In exchange for this agreement, the UCC dismisses with prejudice its objections to the GDB restructuring, including its adversary proceeding, appeal, etc. While this may not seem like much, both AAFAF and the Board questioned the UCC’s standing to raise objections to the deal and there is money being transferred to the Public Entity Trust to pay the Title III creditors. Also, PREPA and ERS claims against the Public Entity Trust are being allowed. Not a homerun, but at least a double.

This settlement leaves only Siemens and a couple of non-profits as objecting parties to the restructuring. I do not include, Cooperativa de Ahorro y Credito Abraham Rosa, et al. v. Commonwealth of P.R., et al., Adversary Proceeding 18-0028, since this party did not file an objection in case 18-1561, as it should. It will be interesting to see if Judge Swain dismisses this case or simply considers that since it was filed before the qualifying modification, it should be considered as an objection. Don’t think she will, though. The Cooperativa should have filed an objection.
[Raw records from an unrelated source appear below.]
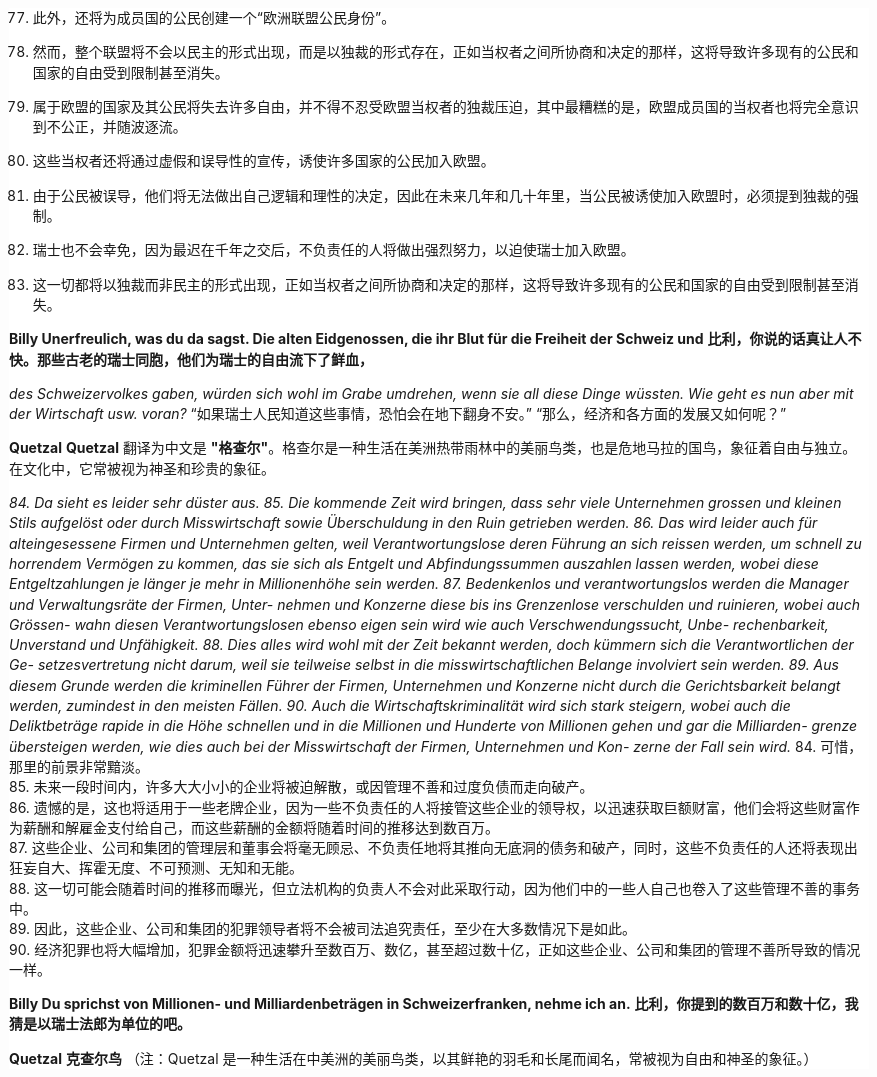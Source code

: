 77. 此外，还将为成员国的公民创建一个“欧洲联盟公民身份”。

78. 然而，整个联盟将不会以民主的形式出现，而是以独裁的形式存在，正如当权者之间所协商和决定的那样，这将导致许多现有的公民和国家的自由受到限制甚至消失。

79. 属于欧盟的国家及其公民将失去许多自由，并不得不忍受欧盟当权者的独裁压迫，其中最糟糕的是，欧盟成员国的当权者也将完全意识到不公正，并随波逐流。

80. 这些当权者还将通过虚假和误导性的宣传，诱使许多国家的公民加入欧盟。

81. 由于公民被误导，他们将无法做出自己逻辑和理性的决定，因此在未来几年和几十年里，当公民被诱使加入欧盟时，必须提到独裁的强制。

82. 瑞士也不会幸免，因为最迟在千年之交后，不负责任的人将做出强烈努力，以迫使瑞士加入欧盟。

83. 这一切都将以独裁而非民主的形式出现，正如当权者之间所协商和决定的那样，这将导致许多现有的公民和国家的自由受到限制甚至消失。

**Billy Unerfreulich, was du da sagst. Die alten Eidgenossen, die ihr Blut für die Freiheit der Schweiz und**
**比利，你说的话真让人不快。那些古老的瑞士同胞，他们为瑞士的自由流下了鲜血，**

_des Schweizervolkes gaben, würden sich wohl im Grabe umdrehen, wenn sie all diese Dinge wüssten._ _Wie geht es nun aber mit der Wirtschaft usw. voran?_
“如果瑞士人民知道这些事情，恐怕会在地下翻身不安。” “那么，经济和各方面的发展又如何呢？”

**Quetzal**
**Quetzal** 翻译为中文是 **"格查尔"**。格查尔是一种生活在美洲热带雨林中的美丽鸟类，也是危地马拉的国鸟，象征着自由与独立。在文化中，它常被视为神圣和珍贵的象征。

_84._ _Da sieht es leider sehr düster aus._ _85._ _Die kommende Zeit wird bringen, dass sehr viele Unternehmen grossen und kleinen Stils aufgelöst_ _oder durch Misswirtschaft sowie Überschuldung in den Ruin getrieben werden._ _86._ _Das wird leider auch für alteingesessene Firmen und Unternehmen gelten, weil Verantwortungslose_ _deren Führung an sich reissen werden, um schnell zu horrendem Vermögen zu kommen, das sie sich_ _als Entgelt und Abfindungssummen auszahlen lassen werden, wobei diese Entgeltzahlungen je_ _länger je mehr in Millionenhöhe sein werden._ _87._ _Bedenkenlos und verantwortungslos werden die Manager und Verwaltungsräte der Firmen, Unter-_ _nehmen und Konzerne diese bis ins Grenzenlose verschulden und ruinieren, wobei auch Grössen-_ _wahn diesen Verantwortungslosen ebenso eigen sein wird wie auch Verschwendungssucht, Unbe-_ _rechenbarkeit, Unverstand und Unfähigkeit._ _88._ _Dies alles wird wohl mit der Zeit bekannt werden, doch kümmern sich die Verantwortlichen der Ge-_ _setzesvertretung nicht darum, weil sie teilweise selbst in die misswirtschaftlichen Belange involviert_ _sein werden._ _89._ _Aus diesem Grunde werden die kriminellen Führer der Firmen, Unternehmen und Konzerne nicht_ _durch die Gerichtsbarkeit belangt werden, zumindest in den meisten Fällen._ _90._ _Auch die Wirtschaftskriminalität wird sich stark steigern, wobei auch die Deliktbeträge rapide in die_ _Höhe schnellen und in die Millionen und Hunderte von Millionen gehen und gar die Milliarden-_ _grenze übersteigen werden, wie dies auch bei der Misswirtschaft der Firmen, Unternehmen und Kon-_ _zerne der Fall sein wird._
84. 可惜，那里的前景非常黯淡。  
85. 未来一段时间内，许多大大小小的企业将被迫解散，或因管理不善和过度负债而走向破产。  
86. 遗憾的是，这也将适用于一些老牌企业，因为一些不负责任的人将接管这些企业的领导权，以迅速获取巨额财富，他们会将这些财富作为薪酬和解雇金支付给自己，而这些薪酬的金额将随着时间的推移达到数百万。  
87. 这些企业、公司和集团的管理层和董事会将毫无顾忌、不负责任地将其推向无底洞的债务和破产，同时，这些不负责任的人还将表现出狂妄自大、挥霍无度、不可预测、无知和无能。  
88. 这一切可能会随着时间的推移而曝光，但立法机构的负责人不会对此采取行动，因为他们中的一些人自己也卷入了这些管理不善的事务中。  
89. 因此，这些企业、公司和集团的犯罪领导者将不会被司法追究责任，至少在大多数情况下是如此。  
90. 经济犯罪也将大幅增加，犯罪金额将迅速攀升至数百万、数亿，甚至超过数十亿，正如这些企业、公司和集团的管理不善所导致的情况一样。

**Billy Du sprichst von Millionen- und Milliardenbeträgen in Schweizerfranken, nehme ich an.**
**比利，你提到的数百万和数十亿，我猜是以瑞士法郎为单位的吧。**

**Quetzal**
**克查尔鸟**
（注：Quetzal 是一种生活在中美洲的美丽鸟类，以其鲜艳的羽毛和长尾而闻名，常被视为自由和神圣的象征。）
In the COFINA deal, the Board filed a motion for establishing the schedule for the approval of the disclosure statement, plan of adjustment and the Rule 9019 settlement:

The Commonwealth of Puerto Rico (the “Commonwealth”), the Puerto Rico Sales Tax Financing Corporation (“COFINA”), the Puerto Rico Highways and Transportation Authority (“HTA”), the Employees Retirement System of the Government of the Commonwealth of Puerto Rico (“ERS”), and the Puerto Rico Electric Power Authority (“PREPA,” and together with the Commonwealth, COFINA, HTA, and ERS the “Debtors,” and each individually a “Debtor”), as Title III debtors, by and through the Financial Oversight and Management Board for Puerto Rico (the “Oversight Board”), as the Debtors’ representative pursuant to section 315(b) of the Puerto Rico Oversight, Management, and Economic Stability Act (“PROMESA”), respectfully submit this urgent motion (the “Urgent Motion”), for entry of an order, substantially in the form attached hereto as Exhibit A (the “Proposed Order”), scheduling a hearing (i) to determine the adequacy of information in the COFINA disclosure statement for November 20, 2018, at 10:30 a.m. AST (9:30 a.m. ET) in New York, New York, and (ii) to (A) approve the Rule 9019 settlement of the Commonwealth-COFINA dispute in the Commonwealth title III case, and (B) confirm the COFINA plan of adjustment, for January 16, 2018, at 9:30 a.m. AST (8:30 a.m. ET) in San Juan, Puerto Rico, and continued, if necessary, on January 17, 2018 at 9:30 a.m. AST (8:30 a.m. ET) in San Juan, Puerto Rico.

This means that by early next year, PR may have settled over $21 billion of its debt. Not bad for the Board, AAFAF and its lawyers. Finally, the Board and AAFAF are soliciting feedback from the parties to the Amended and Restated Plan Support Agreement for COFINA with respect to consideration of an alternative securities design based on the same available cash flows. It will be interesting to see the feedback on this.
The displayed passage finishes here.